◆ Exercise directions ◆
Among the entries below, only the lines starting at the one with "Market Research Update" and ending at the one with "für ätherische Öle</a>", both included, are to be printed exactly.

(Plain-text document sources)
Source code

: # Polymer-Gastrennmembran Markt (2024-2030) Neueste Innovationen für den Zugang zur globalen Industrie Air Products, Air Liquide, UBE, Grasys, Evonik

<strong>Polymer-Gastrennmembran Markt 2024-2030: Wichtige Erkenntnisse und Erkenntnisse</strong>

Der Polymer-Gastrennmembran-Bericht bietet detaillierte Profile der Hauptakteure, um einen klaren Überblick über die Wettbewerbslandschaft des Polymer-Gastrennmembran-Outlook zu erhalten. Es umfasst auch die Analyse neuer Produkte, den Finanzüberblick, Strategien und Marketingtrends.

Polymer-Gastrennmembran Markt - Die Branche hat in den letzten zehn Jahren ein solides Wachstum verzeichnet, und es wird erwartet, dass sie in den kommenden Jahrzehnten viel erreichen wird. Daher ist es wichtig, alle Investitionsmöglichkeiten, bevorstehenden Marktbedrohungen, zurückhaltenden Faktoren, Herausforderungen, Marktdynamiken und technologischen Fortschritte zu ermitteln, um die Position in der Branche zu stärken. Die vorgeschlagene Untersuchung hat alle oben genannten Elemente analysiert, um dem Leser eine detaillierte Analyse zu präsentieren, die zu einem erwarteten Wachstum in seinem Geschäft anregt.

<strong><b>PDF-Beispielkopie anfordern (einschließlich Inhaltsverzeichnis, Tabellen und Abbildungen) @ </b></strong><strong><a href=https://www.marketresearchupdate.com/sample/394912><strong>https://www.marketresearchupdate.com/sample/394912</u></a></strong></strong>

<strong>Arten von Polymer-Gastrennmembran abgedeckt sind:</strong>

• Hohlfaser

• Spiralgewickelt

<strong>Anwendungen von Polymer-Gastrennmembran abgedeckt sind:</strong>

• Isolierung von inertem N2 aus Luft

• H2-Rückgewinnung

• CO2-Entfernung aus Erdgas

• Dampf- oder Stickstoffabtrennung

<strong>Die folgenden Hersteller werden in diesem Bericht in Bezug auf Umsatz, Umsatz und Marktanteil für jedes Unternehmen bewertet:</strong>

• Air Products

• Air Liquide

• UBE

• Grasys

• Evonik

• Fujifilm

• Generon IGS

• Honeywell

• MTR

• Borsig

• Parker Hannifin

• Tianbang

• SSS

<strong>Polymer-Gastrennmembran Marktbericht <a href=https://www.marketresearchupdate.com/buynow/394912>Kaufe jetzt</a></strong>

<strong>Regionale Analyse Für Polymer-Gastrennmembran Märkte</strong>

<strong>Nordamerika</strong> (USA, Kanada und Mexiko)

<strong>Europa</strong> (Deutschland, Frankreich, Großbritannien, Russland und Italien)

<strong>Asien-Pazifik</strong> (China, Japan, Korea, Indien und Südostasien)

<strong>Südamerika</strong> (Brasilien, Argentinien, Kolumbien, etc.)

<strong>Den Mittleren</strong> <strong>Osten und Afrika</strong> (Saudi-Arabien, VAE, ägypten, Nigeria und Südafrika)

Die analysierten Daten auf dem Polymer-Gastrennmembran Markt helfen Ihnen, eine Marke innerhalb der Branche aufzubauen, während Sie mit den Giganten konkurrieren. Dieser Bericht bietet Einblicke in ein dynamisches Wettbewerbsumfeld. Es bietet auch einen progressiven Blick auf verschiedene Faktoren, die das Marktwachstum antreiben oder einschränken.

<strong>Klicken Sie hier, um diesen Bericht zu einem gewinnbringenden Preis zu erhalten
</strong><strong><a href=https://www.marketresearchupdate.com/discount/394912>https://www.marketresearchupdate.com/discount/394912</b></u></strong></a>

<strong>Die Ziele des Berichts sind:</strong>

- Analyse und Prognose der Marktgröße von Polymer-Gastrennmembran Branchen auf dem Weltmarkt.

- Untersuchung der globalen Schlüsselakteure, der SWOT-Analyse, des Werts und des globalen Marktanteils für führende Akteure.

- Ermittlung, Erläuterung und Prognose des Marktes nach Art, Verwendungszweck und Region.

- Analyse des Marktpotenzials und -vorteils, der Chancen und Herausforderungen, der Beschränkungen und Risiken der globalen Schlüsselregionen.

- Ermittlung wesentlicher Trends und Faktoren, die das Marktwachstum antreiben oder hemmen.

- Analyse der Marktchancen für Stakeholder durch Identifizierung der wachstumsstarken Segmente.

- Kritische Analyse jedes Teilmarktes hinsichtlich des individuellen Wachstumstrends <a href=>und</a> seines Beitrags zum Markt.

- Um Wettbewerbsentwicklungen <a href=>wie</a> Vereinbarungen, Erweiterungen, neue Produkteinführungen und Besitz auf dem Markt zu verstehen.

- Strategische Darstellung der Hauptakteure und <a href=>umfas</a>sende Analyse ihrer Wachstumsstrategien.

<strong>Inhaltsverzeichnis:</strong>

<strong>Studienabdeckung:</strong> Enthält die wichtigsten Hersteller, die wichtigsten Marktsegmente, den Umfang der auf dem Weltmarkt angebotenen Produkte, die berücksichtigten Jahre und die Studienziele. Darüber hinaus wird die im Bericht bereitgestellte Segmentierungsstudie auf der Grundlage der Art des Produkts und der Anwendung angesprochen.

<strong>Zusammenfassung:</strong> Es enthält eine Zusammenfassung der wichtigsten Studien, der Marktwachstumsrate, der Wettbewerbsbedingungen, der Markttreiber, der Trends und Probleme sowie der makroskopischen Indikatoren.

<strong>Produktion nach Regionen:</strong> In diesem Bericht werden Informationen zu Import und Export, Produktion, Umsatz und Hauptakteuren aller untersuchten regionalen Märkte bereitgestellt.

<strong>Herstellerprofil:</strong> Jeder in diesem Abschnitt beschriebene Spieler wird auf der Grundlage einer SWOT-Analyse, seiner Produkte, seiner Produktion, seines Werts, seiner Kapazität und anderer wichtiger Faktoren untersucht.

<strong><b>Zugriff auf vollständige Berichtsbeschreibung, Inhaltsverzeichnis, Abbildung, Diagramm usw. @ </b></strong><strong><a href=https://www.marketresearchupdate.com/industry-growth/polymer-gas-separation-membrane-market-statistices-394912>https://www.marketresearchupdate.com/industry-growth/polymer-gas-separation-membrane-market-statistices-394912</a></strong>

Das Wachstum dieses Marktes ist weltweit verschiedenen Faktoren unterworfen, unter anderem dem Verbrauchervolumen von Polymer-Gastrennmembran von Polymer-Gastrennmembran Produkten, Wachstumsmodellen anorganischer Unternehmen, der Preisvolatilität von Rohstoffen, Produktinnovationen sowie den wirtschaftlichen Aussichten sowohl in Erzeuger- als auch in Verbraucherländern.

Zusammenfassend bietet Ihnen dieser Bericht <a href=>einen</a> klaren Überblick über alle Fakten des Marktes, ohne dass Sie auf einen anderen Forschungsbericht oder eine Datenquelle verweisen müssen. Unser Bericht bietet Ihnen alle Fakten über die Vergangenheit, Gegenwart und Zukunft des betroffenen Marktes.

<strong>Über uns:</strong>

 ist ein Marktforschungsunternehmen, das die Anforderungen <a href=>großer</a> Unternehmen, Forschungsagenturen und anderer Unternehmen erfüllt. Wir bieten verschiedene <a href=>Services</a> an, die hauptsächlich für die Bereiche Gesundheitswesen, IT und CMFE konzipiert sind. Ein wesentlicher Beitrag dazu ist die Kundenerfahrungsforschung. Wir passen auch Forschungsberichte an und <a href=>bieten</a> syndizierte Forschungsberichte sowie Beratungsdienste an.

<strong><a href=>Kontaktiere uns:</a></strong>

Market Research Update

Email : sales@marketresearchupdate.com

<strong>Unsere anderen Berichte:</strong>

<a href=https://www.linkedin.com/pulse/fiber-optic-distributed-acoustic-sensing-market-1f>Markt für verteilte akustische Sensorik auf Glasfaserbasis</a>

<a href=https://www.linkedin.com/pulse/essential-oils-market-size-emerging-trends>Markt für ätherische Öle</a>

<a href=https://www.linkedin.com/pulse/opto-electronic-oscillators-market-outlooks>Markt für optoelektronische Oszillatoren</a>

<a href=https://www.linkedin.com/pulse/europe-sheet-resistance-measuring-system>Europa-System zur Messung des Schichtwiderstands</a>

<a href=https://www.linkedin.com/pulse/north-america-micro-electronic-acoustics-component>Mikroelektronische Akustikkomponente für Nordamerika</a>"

◆ Result for this task ◆
Market Research Update

Email : sales@marketresearchupdate.com

<strong>Unsere anderen Berichte:</strong>

<a href=https://www.linkedin.com/pulse/fiber-optic-distributed-acoustic-sensing-market-1f>Markt für verteilte akustische Sensorik auf Glasfaserbasis</a>

<a href=https://www.linkedin.com/pulse/essential-oils-market-size-emerging-trends>Markt für ätherische Öle</a>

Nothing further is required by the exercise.